Re: [PATCH 1/2] mm: add MemAvailable to per-node meminfo

From: Qi Zheng
Date: Thu Dec 16 2021 - 10:31:43 EST




On 12/16/21 9:16 PM, Greg KH wrote:
On Thu, Dec 16, 2021 at 08:46:54PM +0800, Qi Zheng wrote:
In /proc/meminfo, we can show the sum of all the available memory
as "MemAvailable". Add the same counter also to per-node meminfo
under /sys.

With this counter, some processes that bind nodes can make some
decisions by reading the "MemAvailable" of the corresponding nodes
directly.

Signed-off-by: Qi Zheng <zhengqi.arch@xxxxxxxxxxxxx>
---
drivers/base/node.c | 4 ++++
include/linux/mm.h | 1 +
include/linux/mmzone.h | 5 +++++
mm/page_alloc.c | 49 +++++++++++++++++++++++++++++++++++++++++++++++++
4 files changed, 59 insertions(+)

diff --git a/drivers/base/node.c b/drivers/base/node.c
index 87acc47e8951..deb2a7965ae4 100644
--- a/drivers/base/node.c
+++ b/drivers/base/node.c
@@ -375,8 +375,10 @@ static ssize_t node_read_meminfo(struct device *dev,
struct sysinfo i;
unsigned long sreclaimable, sunreclaimable;
unsigned long swapcached = 0;
+ long available;
si_meminfo_node(&i, nid);
+ available = si_mem_available_node(&i, nid);
sreclaimable = node_page_state_pages(pgdat, NR_SLAB_RECLAIMABLE_B);
sunreclaimable = node_page_state_pages(pgdat, NR_SLAB_UNRECLAIMABLE_B);
#ifdef CONFIG_SWAP
@@ -386,6 +388,7 @@ static ssize_t node_read_meminfo(struct device *dev,
"Node %d MemTotal: %8lu kB\n"
"Node %d MemFree: %8lu kB\n"
"Node %d MemUsed: %8lu kB\n"
+ "Node %d MemAvailable: %8lu kB\n"

You just changed a user/kernel api without documenting it anywhere, or
ensuring that you did not just break anything.

Hi greg k-h,

The MemAvailable has long existed in the /proc/meminfo, it's meaning
has been described in the Documentation/filesystems/proc.rst.
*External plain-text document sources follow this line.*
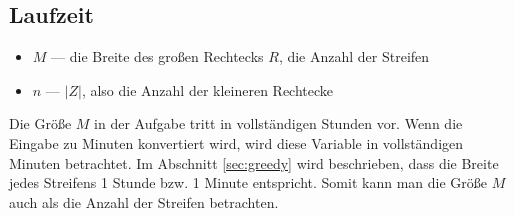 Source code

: \subsection{Laufzeit}
\begin{itemize}
	\item $M$ --- die Breite des großen Rechtecks $R$, die Anzahl der Streifen 
	\item $n$ --- $|Z|$, also die Anzahl der kleineren Rechtecke
\end{itemize}

Die Größe $M$ in der Aufgabe tritt in vollständigen Stunden vor.
Wenn die Eingabe zu Minuten konvertiert wird, wird diese Variable
in vollständigen Minuten betrachtet.
Im Abschnitt \cref{sec:greedy} wird beschrieben,
dass die Breite jedes Streifens 1 Stunde bzw. 1 Minute entspricht.
Somit kann man die Größe $M$ auch als die Anzahl der Streifen betrachten.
Since
the semantics of per-node MemAvailable has not changed, so I did not
add a new document description.


Also, this api is crazy, and not ok, please never add anything new to
it, it is broken as-is.

The consideration of adding per-node MemAvailable is that some processes
that bind nodes need this information to do some decisions.

Now their approach is to read other information in per-node meminfo
and /proc/sys/vm/watermark_scale_factor, and then approximate this
value. With this counter, they can directly read
/sys/devices/system/node/node*/meminfo to get the MemAvailable
information of each node.

And MemTotal, MemFree and SReclaimable(etc.) all have corresponding
per-node versions, so I think that adding per-node MemAvailable might
also make sense. :)

Thanks,
Qi


thanks,

greg k-h


--
Thanks,
Qi